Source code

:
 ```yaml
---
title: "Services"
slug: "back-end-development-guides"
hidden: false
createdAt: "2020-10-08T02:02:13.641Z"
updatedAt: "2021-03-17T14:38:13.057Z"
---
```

++++++++++

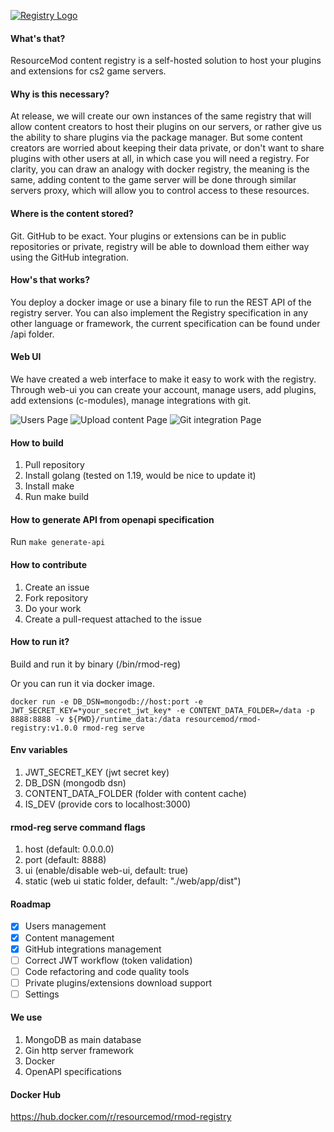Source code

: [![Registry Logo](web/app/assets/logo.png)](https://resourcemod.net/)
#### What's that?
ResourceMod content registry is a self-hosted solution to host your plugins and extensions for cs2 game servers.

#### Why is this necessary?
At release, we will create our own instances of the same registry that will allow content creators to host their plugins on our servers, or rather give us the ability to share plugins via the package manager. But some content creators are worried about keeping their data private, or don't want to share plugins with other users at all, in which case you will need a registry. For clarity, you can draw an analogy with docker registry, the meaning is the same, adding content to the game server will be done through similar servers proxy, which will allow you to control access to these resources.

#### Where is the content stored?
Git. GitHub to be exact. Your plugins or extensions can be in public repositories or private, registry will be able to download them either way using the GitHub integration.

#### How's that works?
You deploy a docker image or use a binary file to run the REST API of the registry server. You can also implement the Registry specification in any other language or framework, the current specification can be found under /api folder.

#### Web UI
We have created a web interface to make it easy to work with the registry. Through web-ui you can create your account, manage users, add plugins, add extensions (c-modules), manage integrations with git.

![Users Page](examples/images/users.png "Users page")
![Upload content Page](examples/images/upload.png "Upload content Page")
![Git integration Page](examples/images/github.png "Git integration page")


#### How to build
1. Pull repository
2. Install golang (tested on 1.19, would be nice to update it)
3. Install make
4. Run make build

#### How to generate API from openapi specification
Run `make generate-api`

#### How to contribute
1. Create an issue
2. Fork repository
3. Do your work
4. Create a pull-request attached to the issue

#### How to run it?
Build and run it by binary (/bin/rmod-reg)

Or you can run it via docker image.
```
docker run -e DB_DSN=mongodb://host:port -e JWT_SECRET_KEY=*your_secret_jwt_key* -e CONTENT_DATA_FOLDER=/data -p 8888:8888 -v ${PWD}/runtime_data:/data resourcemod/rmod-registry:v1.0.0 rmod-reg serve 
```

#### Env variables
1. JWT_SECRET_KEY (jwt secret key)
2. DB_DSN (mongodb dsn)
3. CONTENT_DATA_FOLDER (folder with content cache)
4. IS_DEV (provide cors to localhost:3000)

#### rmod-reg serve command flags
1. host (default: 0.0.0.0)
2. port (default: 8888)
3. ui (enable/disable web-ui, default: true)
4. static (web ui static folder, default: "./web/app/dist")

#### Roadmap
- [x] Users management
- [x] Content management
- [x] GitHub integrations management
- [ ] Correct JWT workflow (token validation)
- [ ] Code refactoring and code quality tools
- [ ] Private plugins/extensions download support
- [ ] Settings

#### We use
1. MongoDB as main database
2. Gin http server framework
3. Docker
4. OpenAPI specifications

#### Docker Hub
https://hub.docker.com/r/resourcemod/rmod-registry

++++++++++

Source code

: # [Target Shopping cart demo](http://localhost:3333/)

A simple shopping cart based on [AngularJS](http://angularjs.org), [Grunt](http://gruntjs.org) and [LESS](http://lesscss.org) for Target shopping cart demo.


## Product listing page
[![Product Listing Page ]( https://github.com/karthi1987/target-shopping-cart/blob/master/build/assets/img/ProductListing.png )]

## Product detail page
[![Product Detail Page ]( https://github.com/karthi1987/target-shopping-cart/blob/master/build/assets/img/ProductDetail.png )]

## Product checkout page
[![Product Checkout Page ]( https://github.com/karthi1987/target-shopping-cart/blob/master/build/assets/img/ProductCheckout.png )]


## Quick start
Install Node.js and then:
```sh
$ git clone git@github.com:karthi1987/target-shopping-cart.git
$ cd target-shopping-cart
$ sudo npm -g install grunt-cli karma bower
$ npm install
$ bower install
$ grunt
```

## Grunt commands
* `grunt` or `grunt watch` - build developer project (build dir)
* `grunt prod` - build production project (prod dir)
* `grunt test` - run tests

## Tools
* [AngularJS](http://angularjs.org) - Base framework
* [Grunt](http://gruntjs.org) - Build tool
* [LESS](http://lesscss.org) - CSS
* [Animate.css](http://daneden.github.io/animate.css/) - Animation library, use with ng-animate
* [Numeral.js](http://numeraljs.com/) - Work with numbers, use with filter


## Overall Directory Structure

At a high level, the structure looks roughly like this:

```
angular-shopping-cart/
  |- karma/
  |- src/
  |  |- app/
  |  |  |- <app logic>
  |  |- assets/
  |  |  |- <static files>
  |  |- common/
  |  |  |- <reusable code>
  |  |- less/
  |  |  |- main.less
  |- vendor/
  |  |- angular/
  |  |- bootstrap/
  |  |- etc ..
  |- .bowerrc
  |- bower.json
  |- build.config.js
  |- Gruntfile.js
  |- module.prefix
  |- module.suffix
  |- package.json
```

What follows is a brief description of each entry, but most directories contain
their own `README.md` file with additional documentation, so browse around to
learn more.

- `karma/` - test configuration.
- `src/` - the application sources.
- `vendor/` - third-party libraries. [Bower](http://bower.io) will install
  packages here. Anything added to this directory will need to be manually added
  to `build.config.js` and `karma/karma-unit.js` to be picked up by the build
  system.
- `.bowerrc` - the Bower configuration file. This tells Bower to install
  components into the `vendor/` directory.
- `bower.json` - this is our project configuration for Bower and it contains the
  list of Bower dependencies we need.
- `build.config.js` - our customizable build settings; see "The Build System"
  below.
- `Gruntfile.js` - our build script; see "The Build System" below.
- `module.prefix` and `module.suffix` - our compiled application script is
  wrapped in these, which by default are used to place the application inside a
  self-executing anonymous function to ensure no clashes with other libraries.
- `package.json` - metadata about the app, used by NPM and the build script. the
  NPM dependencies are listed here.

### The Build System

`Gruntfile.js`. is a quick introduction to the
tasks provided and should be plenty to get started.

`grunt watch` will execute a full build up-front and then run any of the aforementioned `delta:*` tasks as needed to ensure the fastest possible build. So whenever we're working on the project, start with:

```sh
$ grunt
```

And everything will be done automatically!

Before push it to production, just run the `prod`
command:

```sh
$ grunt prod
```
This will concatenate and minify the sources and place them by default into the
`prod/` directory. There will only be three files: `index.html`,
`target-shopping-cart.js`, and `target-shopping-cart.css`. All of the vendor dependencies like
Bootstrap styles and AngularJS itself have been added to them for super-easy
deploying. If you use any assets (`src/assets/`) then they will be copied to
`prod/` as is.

++++++++++

EXERCISE - Across the whole listing above, report each line that includes "configuration".

REPLY TO THE TASK -
- `karma/` - test configuration.
- `.bowerrc` - the Bower configuration file. This tells Bower to install
- `bower.json` - this is our project configuration for Bower and it contains the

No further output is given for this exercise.